Saisir l’air du temps n’est pas chose facile. « Toute civilisation est mortelle… », lance Godard ; « Même les films ! », ajoutent à la cantonade les amis Chabrol, Truffaut et Suzanne Schiffman, chœur du chantre – même s’il n’est pas cité dans le film – André Malraux et de son idée, fondatrice pour la pensée de nos jeunes gens modernes : l’œuvre d’art est une rencontre avec le temps ; telle ou telle œuvre a besoin de nous pour revivre de notre désir : « L’héritage ne se transmet pas, il se conquiert », pensait Malraux.
Licence libre
En carton d’ouverture, un copyleft, , est attribué à Nouvelle Vague, suivi de l’année « 1959 ». Jeu graphique amusé (l’envers de copyright) puisqu’il s’agit d’aborder un film en train de se faire, où l’esprit de liberté souffle (copyleft = « licence libre » en français).
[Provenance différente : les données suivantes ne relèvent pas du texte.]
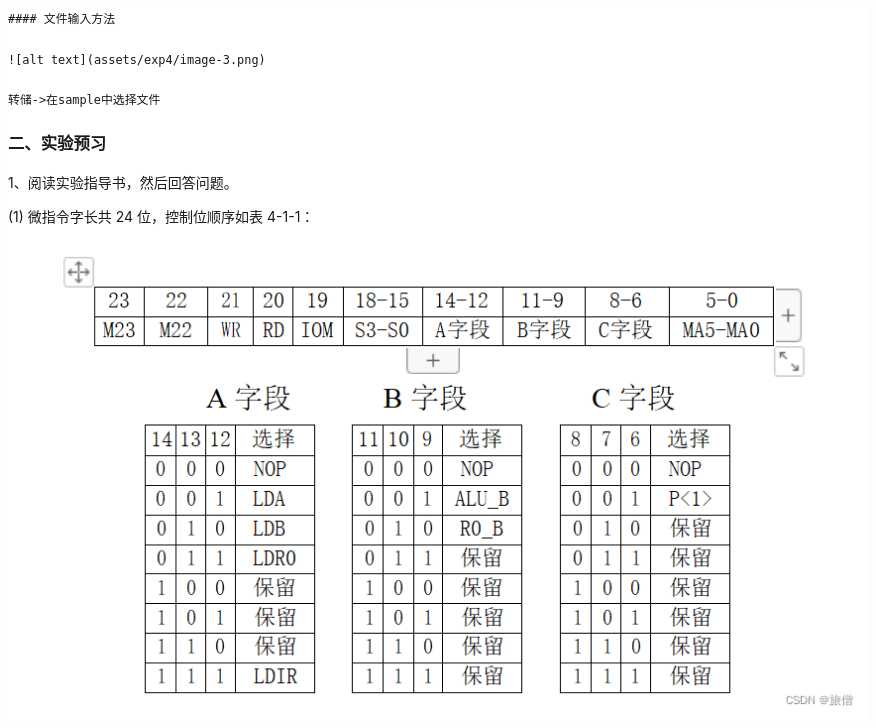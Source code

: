     #### 文件输入方法
    
    ![alt text](assets/exp4/image-3.png)
    
    转储->在sample中选择文件 
    

### **二、实验预习**

1、阅读实验指导书，然后回答问题。

(1) 微指令字长共 24 位，控制位顺序如表 4-1-1：

![alt text](assets/exp4/image-4.png)
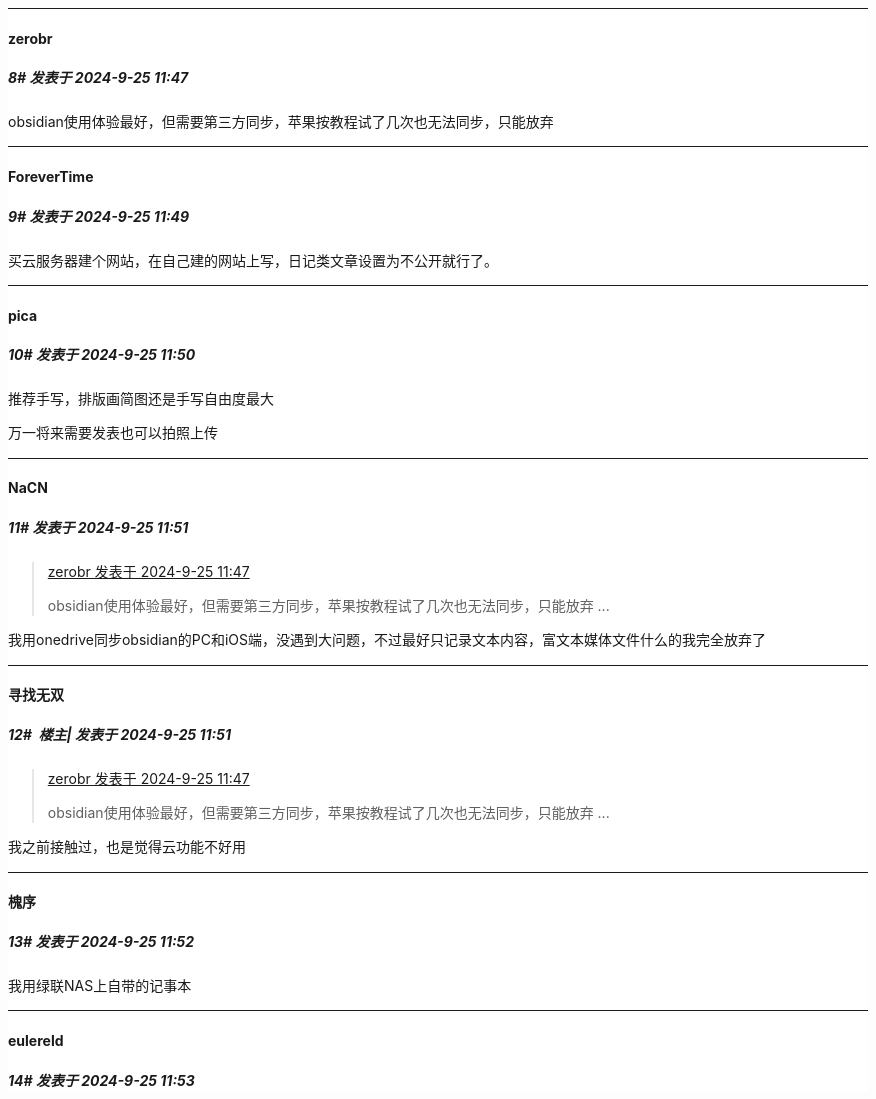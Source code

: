 *****

####  zerobr  
##### 8#       发表于 2024-9-25 11:47

obsidian使用体验最好，但需要第三方同步，苹果按教程试了几次也无法同步，只能放弃

*****

####  ForeverTime  
##### 9#       发表于 2024-9-25 11:49

买云服务器建个网站，在自己建的网站上写，日记类文章设置为不公开就行了。

*****

####  pica  
##### 10#       发表于 2024-9-25 11:50

推荐手写，排版画简图还是手写自由度最大

万一将来需要发表也可以拍照上传

*****

####  NaCN  
##### 11#       发表于 2024-9-25 11:51

<blockquote><a href="httphttps://bbs.saraba1st.com/2b/forum.php?mod=redirect&amp;goto=findpost&amp;pid=66299226&amp;ptid=2200839" target="_blank">zerobr 发表于 2024-9-25 11:47</a>

obsidian使用体验最好，但需要第三方同步，苹果按教程试了几次也无法同步，只能放弃 ...</blockquote>
我用onedrive同步obsidian的PC和iOS端，没遇到大问题，不过最好只记录文本内容，富文本媒体文件什么的我完全放弃了

*****

####  寻找无双  
##### 12#         楼主| 发表于 2024-9-25 11:51

<blockquote><a href="httphttps://bbs.saraba1st.com/2b/forum.php?mod=redirect&amp;goto=findpost&amp;pid=66299226&amp;ptid=2200839" target="_blank">zerobr 发表于 2024-9-25 11:47</a>

obsidian使用体验最好，但需要第三方同步，苹果按教程试了几次也无法同步，只能放弃 ...</blockquote>
我之前接触过，也是觉得云功能不好用

*****

####  槐序  
##### 13#       发表于 2024-9-25 11:52

我用绿联NAS上自带的记事本

*****

####  eulereld  
##### 14#       发表于 2024-9-25 11:53
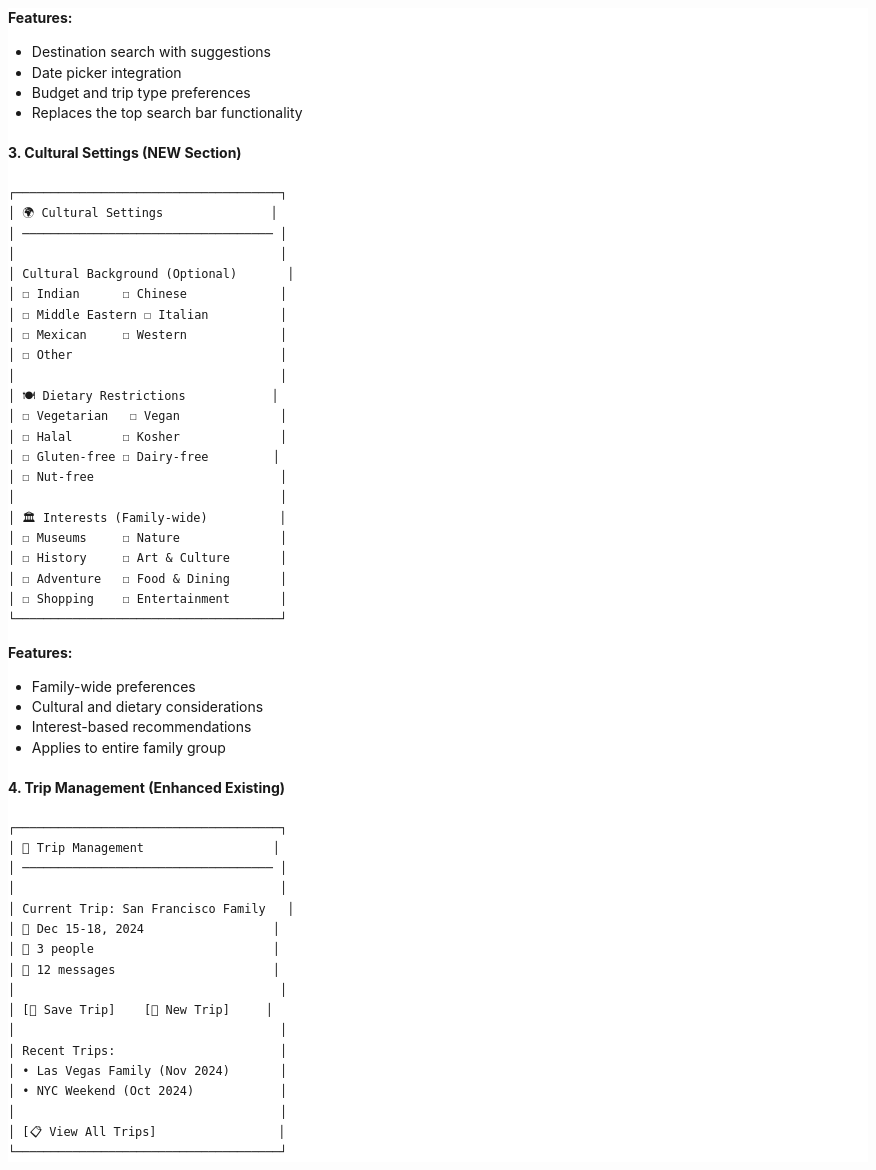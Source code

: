 **Features:**
- Destination search with suggestions
- Date picker integration
- Budget and trip type preferences
- Replaces the top search bar functionality

#### 3. Cultural Settings (NEW Section)
```
┌─────────────────────────────────────┐
│ 🌍 Cultural Settings               │
│ ─────────────────────────────────── │
│                                     │
│ Cultural Background (Optional)       │
│ ☐ Indian      ☐ Chinese             │
│ ☐ Middle Eastern ☐ Italian          │
│ ☐ Mexican     ☐ Western             │
│ ☐ Other                             │
│                                     │
│ 🍽️ Dietary Restrictions            │
│ ☐ Vegetarian   ☐ Vegan              │
│ ☐ Halal       ☐ Kosher              │
│ ☐ Gluten-free ☐ Dairy-free         │
│ ☐ Nut-free                          │
│                                     │
│ 🏛️ Interests (Family-wide)          │
│ ☐ Museums     ☐ Nature              │
│ ☐ History     ☐ Art & Culture       │
│ ☐ Adventure   ☐ Food & Dining       │
│ ☐ Shopping    ☐ Entertainment       │
└─────────────────────────────────────┘
```

**Features:**
- Family-wide preferences
- Cultural and dietary considerations
- Interest-based recommendations
- Applies to entire family group

#### 4. Trip Management (Enhanced Existing)
```
┌─────────────────────────────────────┐
│ 💾 Trip Management                  │
│ ─────────────────────────────────── │
│                                     │
│ Current Trip: San Francisco Family   │
│ 📅 Dec 15-18, 2024                  │
│ 👥 3 people                         │
│ 💬 12 messages                      │
│                                     │
│ [💾 Save Trip]    [🔄 New Trip]     │
│                                     │
│ Recent Trips:                       │
│ • Las Vegas Family (Nov 2024)       │
│ • NYC Weekend (Oct 2024)            │
│                                     │
│ [📋 View All Trips]                 │
└─────────────────────────────────────┘
```
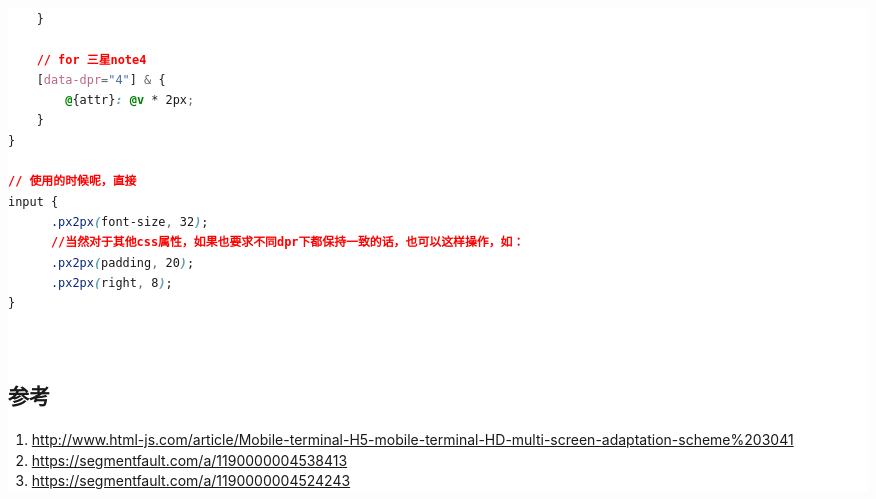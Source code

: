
 ```css
    }
    
    // for 三星note4
    [data-dpr="4"] & {
        @{attr}: @v * 2px;
    }
}

// 使用的时候呢，直接
input {
      .px2px(font-size, 32);
      //当然对于其他css属性，如果也要求不同dpr下都保持一致的话，也可以这样操作，如：
      .px2px(padding, 20);
      .px2px(right, 8);
}




```





## 参考
1.  http://www.html-js.com/article/Mobile-terminal-H5-mobile-terminal-HD-multi-screen-adaptation-scheme%203041
2. https://segmentfault.com/a/1190000004538413
3. https://segmentfault.com/a/1190000004524243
C’est comme si Linklater, en 2025, s’autorisait, depuis l’année 1959, à jouer avec toutes les citations possibles, comme Godard lui-même le faisait, jusqu’à proposer ce making off sous la forme d’une fiction complice avec l’Histoire et ludique avec Godard.
Façon d’inciter aussi la jeunesse à « méprise[r] les formes traditionnelles du cinéma… Prenez à gauche… Souvenez-vous : tournez vite ! Interrompez le tournage dès que l’inspiration fléchit ! », comme assène Rossellini à Godard qui, au volant, répond au cinéaste italien : « Mais, c’est un sens interdit ! »
Crédit photo : Nouvelle Vague © Jean-Louis Fernandez
1 C’est bien Rivette qui écrira une critique élogieuse des 400 coups dans le n°95 des Cahiers du cinéma de mai 1959.
2 Avec celles et ceux qui seront affiliés d’une façon ou d’une autre à la Nouvelle Vague sans être critiques aux Cahiers, comme Jacques Demy, Chris Marker, Alain Resnais, Jean Rouch ou Agnès Varda…
3 Respectivement n° 31 (janvier 1954) et n°44 (février 1955) des Cahiers du cinéma.